▸ ASSIGNMENT: Both the line below containing "这意味着什么呢？社会正义关心" and the line containing "换言之，**诺齐克希望为自由", along with every line between them, should be repeated exactly; no other line belongs in the answer.

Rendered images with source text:
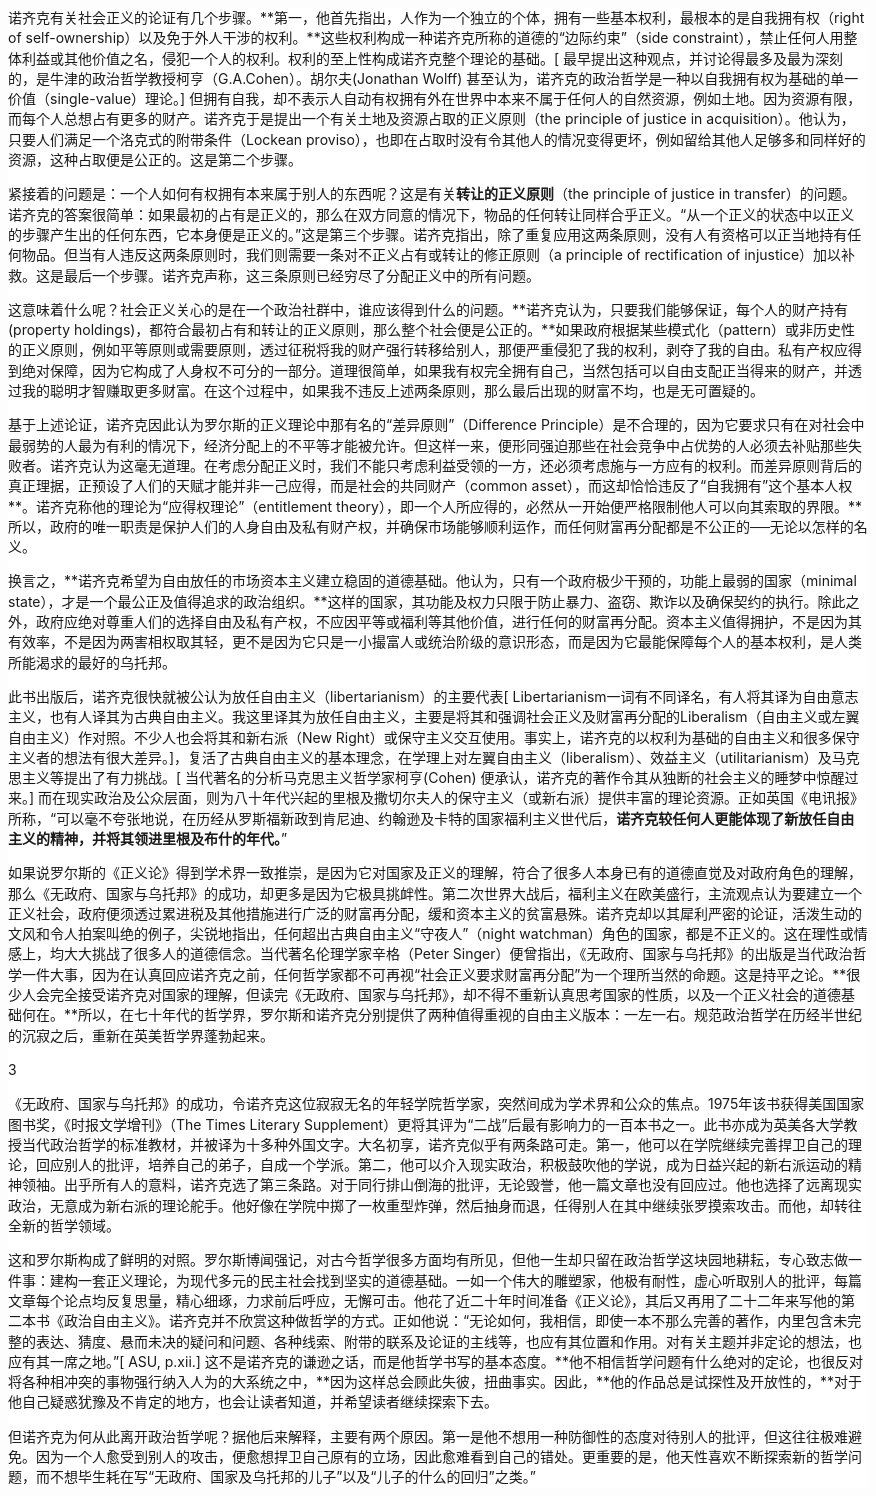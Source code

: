 诺齐克有关社会正义的论证有几个步骤。**第一，他首先指出，人作为一个独立的个体，拥有一些基本权利，最根本的是自我拥有权（right of self-ownership）以及免于外人干涉的权利。**这些权利构成一种诺齐克所称的道德的“边际约束”（side constraint），禁止任何人用整体利益或其他价值之名，侵犯一个人的权利。权利的至上性构成诺齐克整个理论的基础。[ 最早提出这种观点，并讨论得最多及最为深刻的，是牛津的政治哲学教授柯亨（G.A.Cohen）。胡尔夫(Jonathan Wolff) 甚至认为，诺齐克的政治哲学是一种以自我拥有权为基础的单一价值（single-value）理论。] 但拥有自我，却不表示人自动有权拥有外在世界中本来不属于任何人的自然资源，例如土地。因为资源有限，而每个人总想占有更多的财产。诺齐克于是提出一个有关土地及资源占取的正义原则（the principle of justice in acquisition）。他认为，只要人们满足一个洛克式的附带条件（Lockean proviso），也即在占取时没有令其他人的情况变得更坏，例如留给其他人足够多和同样好的资源，这种占取便是公正的。这是第二个步骤。

紧接着的问题是：一个人如何有权拥有本来属于别人的东西呢？这是有关**转让的正义原则**（the principle of justice in transfer）的问题。诺齐克的答案很简单：如果最初的占有是正义的，那么在双方同意的情况下，物品的任何转让同样合乎正义。“从一个正义的状态中以正义的步骤产生出的任何东西，它本身便是正义的。”这是第三个步骤。诺齐克指出，除了重复应用这两条原则，没有人有资格可以正当地持有任何物品。但当有人违反这两条原则时，我们则需要一条对不正义占有或转让的修正原则（a principle of rectification of injustice）加以补救。这是最后一个步骤。诺齐克声称，这三条原则已经穷尽了分配正义中的所有问题。

这意味着什么呢？社会正义关心的是在一个政治社群中，谁应该得到什么的问题。**诺齐克认为，只要我们能够保证，每个人的财产持有(property holdings)，都符合最初占有和转让的正义原则，那么整个社会便是公正的。**如果政府根据某些模式化（pattern）或非历史性的正义原则，例如平等原则或需要原则，透过征税将我的财产强行转移给别人，那便严重侵犯了我的权利，剥夺了我的自由。私有产权应得到绝对保障，因为它构成了人身权不可分的一部分。道理很简单，如果我有权完全拥有自己，当然包括可以自由支配正当得来的财产，并透过我的聪明才智赚取更多财富。在这个过程中，如果我不违反上述两条原则，那么最后出现的财富不均，也是无可置疑的。

基于上述论证，诺齐克因此认为罗尔斯的正义理论中那有名的“差异原则”（Difference Principle）是不合理的，因为它要求只有在对社会中最弱势的人最为有利的情况下，经济分配上的不平等才能被允许。但这样一来，便形同强迫那些在社会竞争中占优势的人必须去补贴那些失败者。诺齐克认为这毫无道理。在考虑分配正义时，我们不能只考虑利益受领的一方，还必须考虑施与一方应有的权利。而差异原则背后的真正理据，正预设了人们的天赋才能并非一己应得，而是社会的共同财产（common asset），而这却恰恰违反了“自我拥有”这个基本人权**。诺齐克称他的理论为“应得权理论”（entitlement theory），即一个人所应得的，必然从一开始便严格限制他人可以向其索取的界限。**所以，政府的唯一职责是保护人们的人身自由及私有财产权，并确保市场能够顺利运作，而任何财富再分配都是不公正的──无论以怎样的名义。

换言之，**诺齐克希望为自由放任的市场资本主义建立稳固的道德基础。他认为，只有一个政府极少干预的，功能上最弱的国家（minimal state），才是一个最公正及值得追求的政治组织。**这样的国家，其功能及权力只限于防止暴力、盗窃、欺诈以及确保契约的执行。除此之外，政府应绝对尊重人们的选择自由及私有产权，不应因平等或福利等其他价值，进行任何的财富再分配。资本主义值得拥护，不是因为其有效率，不是因为两害相权取其轻，更不是因为它只是一小撮富人或统治阶级的意识形态，而是因为它最能保障每个人的基本权利，是人类所能渴求的最好的乌托邦。

此书出版后，诺齐克很快就被公认为放任自由主义（libertarianism）的主要代表[ Libertarianism一词有不同译名，有人将其译为自由意志主义，也有人译其为古典自由主义。我这里译其为放任自由主义，主要是将其和强调社会正义及财富再分配的Liberalism（自由主义或左翼自由主义）作对照。不少人也会将其和新右派（New Right）或保守主义交互使用。事实上，诺齐克的以权利为基础的自由主义和很多保守主义者的想法有很大差异。]，复活了古典自由主义的基本理念，在学理上对左翼自由主义（liberalism）、效益主义（utilitarianism）及马克思主义等提出了有力挑战。[ 当代著名的分析马克思主义哲学家柯亨(Cohen) 便承认，诺齐克的著作令其从独断的社会主义的睡梦中惊醒过来。] 而在现实政治及公众层面，则为八十年代兴起的里根及撒切尔夫人的保守主义（或新右派）提供丰富的理论资源。正如英国《电讯报》所称，“可以毫不夸张地说，在历经从罗斯福新政到肯尼迪、约翰逊及卡特的国家福利主义世代后，**诺齐克较任何人更能体现了新放任自由主义的精神，并将其领进里根及布什的年代。**”

如果说罗尔斯的《正义论》得到学术界一致推崇，是因为它对国家及正义的理解，符合了很多人本身已有的道德直觉及对政府角色的理解，那么《无政府、国家与乌托邦》的成功，却更多是因为它极具挑衅性。第二次世界大战后，福利主义在欧美盛行，主流观点认为要建立一个正义社会，政府便须透过累进税及其他措施进行广泛的财富再分配，缓和资本主义的贫富悬殊。诺齐克却以其犀利严密的论证，活泼生动的文风和令人拍案叫绝的例子，尖锐地指出，任何超出古典自由主义“守夜人”（night watchman）角色的国家，都是不正义的。这在理性或情感上，均大大挑战了很多人的道德信念。当代著名伦理学家辛格（Peter Singer）便曾指出，《无政府、国家与乌托邦》的出版是当代政治哲学一件大事，因为在认真回应诺齐克之前，任何哲学家都不可再视“社会正义要求财富再分配”为一个理所当然的命题。这是持平之论。**很少人会完全接受诺齐克对国家的理解，但读完《无政府、国家与乌托邦》，却不得不重新认真思考国家的性质，以及一个正义社会的道德基础何在。**所以，在七十年代的哲学界，罗尔斯和诺齐克分别提供了两种值得重视的自由主义版本：一左一右。规范政治哲学在历经半世纪的沉寂之后，重新在英美哲学界蓬勃起来。

3

《无政府、国家与乌托邦》的成功，令诺齐克这位寂寂无名的年轻学院哲学家，突然间成为学术界和公众的焦点。1975年该书获得美国国家图书奖，《时报文学增刊》（The Times Literary Supplement）更将其评为“二战”后最有影响力的一百本书之一。此书亦成为英美各大学教授当代政治哲学的标准教材，并被译为十多种外国文字。大名初享，诺齐克似乎有两条路可走。第一，他可以在学院继续完善捍卫自己的理论，回应别人的批评，培养自己的弟子，自成一个学派。第二，他可以介入现实政治，积极鼓吹他的学说，成为日益兴起的新右派运动的精神领袖。出乎所有人的意料，诺齐克选了第三条路。对于同行排山倒海的批评，无论毁誉，他一篇文章也没有回应过。他也选择了远离现实政治，无意成为新右派的理论舵手。他好像在学院中掷了一枚重型炸弹，然后抽身而退，任得别人在其中继续张罗摸索攻击。而他，却转往全新的哲学领域。

这和罗尔斯构成了鲜明的对照。罗尔斯博闻强记，对古今哲学很多方面均有所见，但他一生却只留在政治哲学这块园地耕耘，专心致志做一件事：建构一套正义理论，为现代多元的民主社会找到坚实的道德基础。一如一个伟大的雕塑家，他极有耐性，虚心听取别人的批评，每篇文章每个论点均反复思量，精心细琢，力求前后呼应，无懈可击。他花了近二十年时间准备《正义论》，其后又再用了二十二年来写他的第二本书《政治自由主义》。诺齐克并不欣赏这种做哲学的方式。正如他说：“无论如何，我相信，即使一本不那么完善的著作，内里包含未完整的表达、猜度、悬而未决的疑问和问题、各种线索、附带的联系及论证的主线等，也应有其位置和作用。对有关主题并非定论的想法，也应有其一席之地。”[ ASU, p.xii.] 这不是诺齐克的谦逊之话，而是他哲学书写的基本态度。**他不相信哲学问题有什么绝对的定论，也很反对将各种相冲突的事物强行纳入人为的大系统之中，**因为这样总会顾此失彼，扭曲事实。因此，**他的作品总是试探性及开放性的，**对于他自己疑惑犹豫及不肯定的地方，也会让读者知道，并希望读者继续探索下去。

但诺齐克为何从此离开政治哲学呢？据他后来解释，主要有两个原因。第一是他不想用一种防御性的态度对待别人的批评，但这往往极难避免。因为一个人愈受到别人的攻击，便愈想捍卫自己原有的立场，因此愈难看到自己的错处。更重要的是，他天性喜欢不断探索新的哲学问题，而不想毕生耗在写“无政府、国家及乌托邦的儿子”以及“儿子的什么的回归”之类。”
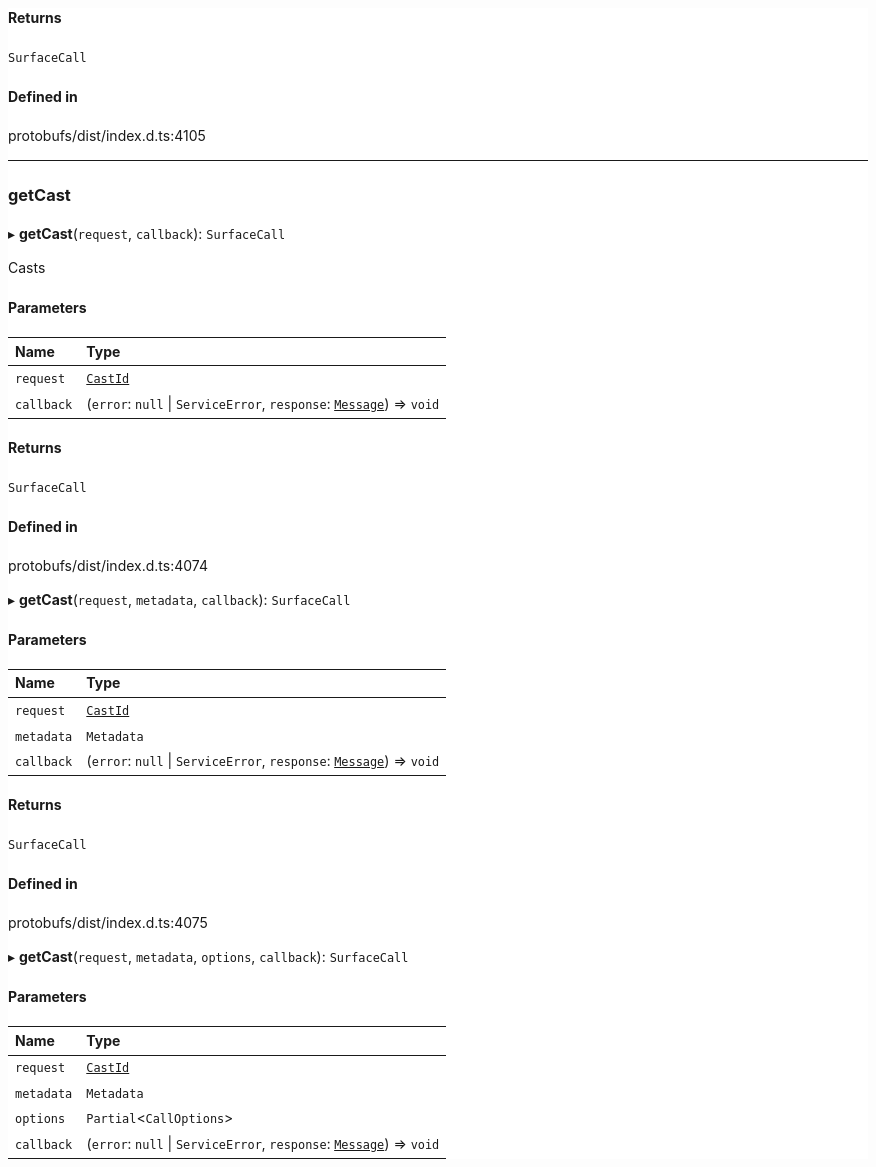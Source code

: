 #### Returns

`SurfaceCall`

#### Defined in

protobufs/dist/index.d.ts:4105

___

### getCast

▸ **getCast**(`request`, `callback`): `SurfaceCall`

Casts

#### Parameters

| Name | Type |
| :------ | :------ |
| `request` | [`CastId`](../modules/protobufs.md#castid) |
| `callback` | (`error`: ``null`` \| `ServiceError`, `response`: [`Message`](../modules/protobufs.md#message)) => `void` |

#### Returns

`SurfaceCall`

#### Defined in

protobufs/dist/index.d.ts:4074

▸ **getCast**(`request`, `metadata`, `callback`): `SurfaceCall`

#### Parameters

| Name | Type |
| :------ | :------ |
| `request` | [`CastId`](../modules/protobufs.md#castid) |
| `metadata` | `Metadata` |
| `callback` | (`error`: ``null`` \| `ServiceError`, `response`: [`Message`](../modules/protobufs.md#message)) => `void` |

#### Returns

`SurfaceCall`

#### Defined in

protobufs/dist/index.d.ts:4075

▸ **getCast**(`request`, `metadata`, `options`, `callback`): `SurfaceCall`

#### Parameters

| Name | Type |
| :------ | :------ |
| `request` | [`CastId`](../modules/protobufs.md#castid) |
| `metadata` | `Metadata` |
| `options` | `Partial`<`CallOptions`\> |
| `callback` | (`error`: ``null`` \| `ServiceError`, `response`: [`Message`](../modules/protobufs.md#message)) => `void` |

▸ EXERCISE OUTPUT:
这意味着什么呢？社会正义关心的是在一个政治社群中，谁应该得到什么的问题。**诺齐克认为，只要我们能够保证，每个人的财产持有(property holdings)，都符合最初占有和转让的正义原则，那么整个社会便是公正的。**如果政府根据某些模式化（pattern）或非历史性的正义原则，例如平等原则或需要原则，透过征税将我的财产强行转移给别人，那便严重侵犯了我的权利，剥夺了我的自由。私有产权应得到绝对保障，因为它构成了人身权不可分的一部分。道理很简单，如果我有权完全拥有自己，当然包括可以自由支配正当得来的财产，并透过我的聪明才智赚取更多财富。在这个过程中，如果我不违反上述两条原则，那么最后出现的财富不均，也是无可置疑的。

基于上述论证，诺齐克因此认为罗尔斯的正义理论中那有名的“差异原则”（Difference Principle）是不合理的，因为它要求只有在对社会中最弱势的人最为有利的情况下，经济分配上的不平等才能被允许。但这样一来，便形同强迫那些在社会竞争中占优势的人必须去补贴那些失败者。诺齐克认为这毫无道理。在考虑分配正义时，我们不能只考虑利益受领的一方，还必须考虑施与一方应有的权利。而差异原则背后的真正理据，正预设了人们的天赋才能并非一己应得，而是社会的共同财产（common asset），而这却恰恰违反了“自我拥有”这个基本人权**。诺齐克称他的理论为“应得权理论”（entitlement theory），即一个人所应得的，必然从一开始便严格限制他人可以向其索取的界限。**所以，政府的唯一职责是保护人们的人身自由及私有财产权，并确保市场能够顺利运作，而任何财富再分配都是不公正的──无论以怎样的名义。

换言之，**诺齐克希望为自由放任的市场资本主义建立稳固的道德基础。他认为，只有一个政府极少干预的，功能上最弱的国家（minimal state），才是一个最公正及值得追求的政治组织。**这样的国家，其功能及权力只限于防止暴力、盗窃、欺诈以及确保契约的执行。除此之外，政府应绝对尊重人们的选择自由及私有产权，不应因平等或福利等其他价值，进行任何的财富再分配。资本主义值得拥护，不是因为其有效率，不是因为两害相权取其轻，更不是因为它只是一小撮富人或统治阶级的意识形态，而是因为它最能保障每个人的基本权利，是人类所能渴求的最好的乌托邦。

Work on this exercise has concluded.